Não sou e nunca fui de beber muito. Fosse ruim de garfo como sou de copo, não seria tão gordo.
Sou ruim de copo, mas gosto de jantar num bom restaurante e saborer um vinho de qualidade. Esse é um prazer que me roubaram. Há uma lei que não permite beber e dirigir. Não há tolerância. Basta um traço pequeno que seja de álcool no sangue que o condutor está condenado ao pagamento de uma multa e outros castigos. Para os que fazem questão de agir corretamente, nada pior que o vexame de descumprir a lei.
Reclamo dessa situação, mas me submeto à proibição. Primeiro porque cumpro meus deveres; depois porque sei que a Lei busca reduzir as mortes no trânsito. É uma boa causa, ainda que me prejudique.A Lei foi injusta comigo, mas busca o bem de todos.
Vem daí o motivo deste texto. As manifestações e protestos das últimas semanas.
Muitos foram às ruas. Jornais e telejornais afirmam que os manifestantes somaram um ou dois milhões de pessoas, ou ainda mais gente.
Os que tomaram as ruas foram na grande, enorme, imensa maioria, pacíficos. Um pessoal que simplesmente cansou de reclamar em casa e não ver nada acontecer.
Quando começaram, os protestos visavam o preço das passagens de ônibus. Começaram pequenos e se avolumaram à medida que agregaram outros motivos de reclamação.
É curioso esse paradoxo. As passeatas reclamavam melhores condições de transporte, mas provocaram, invariavelmente, embaraços no trânsito. Diziam defender os direitos das populações mais carentes, daqueles que pagam muito pela passagem de ônibus. Contudo, toda vez que ocorreram, as manifestações causaram dificuldades para o direito de ir e vir justamente daqueles que, cansados depois de um dia de trabalho, queriam simplesmente chegar em casa.
Sei que esses prejuízos são próprios das manifestações, mas também sei que as pessoas poderiam protestar, reclamar, fazer barulho, mostrar cartazes, tudo isso sem prejudicar ainda mais o direito dos outros.
Faltou sensibilidade às lideranças dos movimentos.
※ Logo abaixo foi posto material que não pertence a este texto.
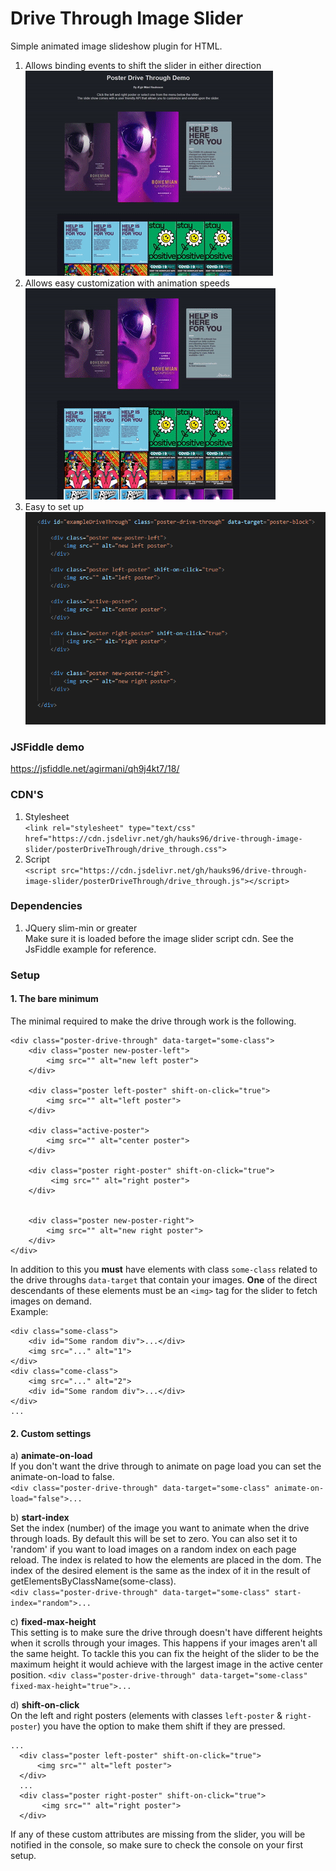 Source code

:# Drive Through Image Slider
Simple animated image slideshow plugin for HTML. 

1. Allows binding events to shift the slider in either direction \
![image](gifs/shiftleftright.gif)
2. Allows easy customization with animation speeds \
![image](gifs/fastshift.gif)
3. Easy to set up \
![image](gifs/drivethrough.PNG)


### JSFiddle demo
https://jsfiddle.net/agirmani/qh9j4kt7/18/

### CDN'S
1. Stylesheet\
`<link rel="stylesheet" type="text/css" href="https://cdn.jsdelivr.net/gh/hauks96/drive-through-image-slider/posterDriveThrough/drive_through.css">`
2. Script\
`<script src="https://cdn.jsdelivr.net/gh/hauks96/drive-through-image-slider/posterDriveThrough/drive_through.js"></script>`

### Dependencies
1. JQuery slim-min or greater\
Make sure it is loaded before the image slider script cdn. See the JsFiddle example for reference.


### Setup
#### 1. The bare minimum
The minimal required to make the drive through work is the following.
```
<div class="poster-drive-through" data-target="some-class">
    <div class="poster new-poster-left">
        <img src="" alt="new left poster">
    </div>

    <div class="poster left-poster" shift-on-click="true">
        <img src="" alt="left poster">
    </div>

    <div class="active-poster">
        <img src="" alt="center poster">
    </div>

    <div class="poster right-poster" shift-on-click="true">
         <img src="" alt="right poster">
    </div>


    <div class="poster new-poster-right">
        <img src="" alt="new right poster">
    </div>
</div>
```
In addition to this you **must** have elements with class `some-class` related to the drive throughs `data-target` that contain your images. **One** of the direct descendants of these elements must be an `<img>` tag for the slider to fetch images on demand.\
Example:
```
<div class="some-class">
    <div id="Some random div">...</div>
    <img src="..." alt="1">
</div>
<div class="come-class">
    <img src="..." alt="2">
    <div id="Some random div">...</div>
</div>
...
```
#### 2. Custom settings
a) **animate-on-load** \
  If you don't want the drive through to animate on page load you can set the animate-on-load to false.\
  `<div class="poster-drive-through" data-target="some-class" animate-on-load="false">...`
  
b) **start-index** \
  Set the index (number) of the image you want to animate when the drive through loads. By default this will be set to zero. You can also set it to 'random' if you want to load   images on   a random index on each page reload. The index is related to how the elements are placed in the dom. The index of the desired element is the same as the index of it   in the result of getElementsByClassName(some-class).\
  `<div class="poster-drive-through" data-target="some-class" start-index="random">...`
  
c) **fixed-max-height** \
  This setting is to make sure the drive through doesn't have different heights when it scrolls through your images. This happens if your images aren't all the same height. To     tackle this you can fix the height of the slider to be the maximum height it would achieve with the largest image in the active center position.
  `<div class="poster-drive-through" data-target="some-class" fixed-max-height="true">...`
  
d) **shift-on-click**\
  On the left and right posters (elements with classes `left-poster` & `right-poster`) you have the option to make them shift if they are pressed.
  ```
  ...
    <div class="poster left-poster" shift-on-click="true">
        <img src="" alt="left poster">
    </div>
    ...
    <div class="poster right-poster" shift-on-click="true">
         <img src="" alt="right poster">
    </div>
```
If any of these custom attributes are missing from the slider, you will be notified in the console, so make sure to check the console on your first setup.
Elas ou se recusaram a negociar seus trajetos com a polícia, ou simplesmente não cumpriram o que foi combinado. Isso, por si só, diz muito do caráter desses supostos líderes. Mas esse cenário contém algo ainda pior, o vandalismo.
Embora devamos reconhecer o direito da manifestação pacífica, é óbvio que muitos marginais se aproveitam dos protestos para atacar a polícia, depredar o patrimônio público e praticar atos de puro vandalismo. Incendiaram ônibus, quebraram vidraças, picharam mutos, jogaram pedras na polícia, saquearam lojas, promoveram arrastões em ônibus, deixaram atrás de si um rastro de destruição. Tudo isso impunemente.
A polícia, detentora do direito legítimo do uso da força e da obrigação de manter a ordem pública, não teve liberdade de ação para impedir a violência porque poderia atingir inocentes misturados aos vândalos.
Há quem diga que não se pode impedir ou mesmo impor limites a uma manifestação pacífica, que representaria, ela mesma, o exercício da liberdade de expressão, um direito garantido pela Constituição.
Discordo dessa interpretação. Do mesmo modo que a Lei me cassou o direito de beber um gole de vinho e depois dirigir, o interesse de todos nós requer que essas manifestações ocorram sem violar o direito alheio, permitindo que as autoridades mantenham a ordem pública.
Meu pensamento está conforme à norma mais elementar da vida em sociedade, aquela que diz que o direito de um termina onde começa o direito do outro.